## What you are asked to do:
Each line below should be written out exactly, with none skipped.

[Opening Extracted material section]

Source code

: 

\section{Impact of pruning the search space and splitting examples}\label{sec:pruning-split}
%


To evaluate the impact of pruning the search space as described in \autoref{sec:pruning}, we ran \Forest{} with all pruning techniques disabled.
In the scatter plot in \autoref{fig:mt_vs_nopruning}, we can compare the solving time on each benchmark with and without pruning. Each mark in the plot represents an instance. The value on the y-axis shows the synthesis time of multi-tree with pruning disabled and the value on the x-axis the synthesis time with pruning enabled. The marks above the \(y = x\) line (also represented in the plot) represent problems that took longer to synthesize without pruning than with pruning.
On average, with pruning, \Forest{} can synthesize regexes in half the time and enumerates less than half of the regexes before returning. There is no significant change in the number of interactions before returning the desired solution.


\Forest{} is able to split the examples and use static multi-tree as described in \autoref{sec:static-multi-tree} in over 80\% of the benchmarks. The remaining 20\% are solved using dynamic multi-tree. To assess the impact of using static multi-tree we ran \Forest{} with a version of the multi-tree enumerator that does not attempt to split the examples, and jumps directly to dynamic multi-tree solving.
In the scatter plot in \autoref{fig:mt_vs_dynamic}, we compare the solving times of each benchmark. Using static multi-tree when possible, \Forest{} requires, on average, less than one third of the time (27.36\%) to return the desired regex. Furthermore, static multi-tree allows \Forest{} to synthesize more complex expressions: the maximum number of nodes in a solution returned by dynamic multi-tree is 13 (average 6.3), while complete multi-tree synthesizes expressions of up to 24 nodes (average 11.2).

[Closing Extracted material section]

## Exercise result:
Source code

: 

\section{Impact of pruning the search space and splitting examples}\label{sec:pruning-split}
%


To evaluate the impact of pruning the search space as described in \autoref{sec:pruning}, we ran \Forest{} with all pruning techniques disabled.
In the scatter plot in \autoref{fig:mt_vs_nopruning}, we can compare the solving time on each benchmark with and without pruning. Each mark in the plot represents an instance. The value on the y-axis shows the synthesis time of multi-tree with pruning disabled and the value on the x-axis the synthesis time with pruning enabled. The marks above the \(y = x\) line (also represented in the plot) represent problems that took longer to synthesize without pruning than with pruning.
On average, with pruning, \Forest{} can synthesize regexes in half the time and enumerates less than half of the regexes before returning. There is no significant change in the number of interactions before returning the desired solution.


\Forest{} is able to split the examples and use static multi-tree as described in \autoref{sec:static-multi-tree} in over 80\% of the benchmarks. The remaining 20\% are solved using dynamic multi-tree. To assess the impact of using static multi-tree we ran \Forest{} with a version of the multi-tree enumerator that does not attempt to split the examples, and jumps directly to dynamic multi-tree solving.
In the scatter plot in \autoref{fig:mt_vs_dynamic}, we compare the solving times of each benchmark. Using static multi-tree when possible, \Forest{} requires, on average, less than one third of the time (27.36\%) to return the desired regex. Furthermore, static multi-tree allows \Forest{} to synthesize more complex expressions: the maximum number of nodes in a solution returned by dynamic multi-tree is 13 (average 6.3), while complete multi-tree synthesizes expressions of up to 24 nodes (average 11.2).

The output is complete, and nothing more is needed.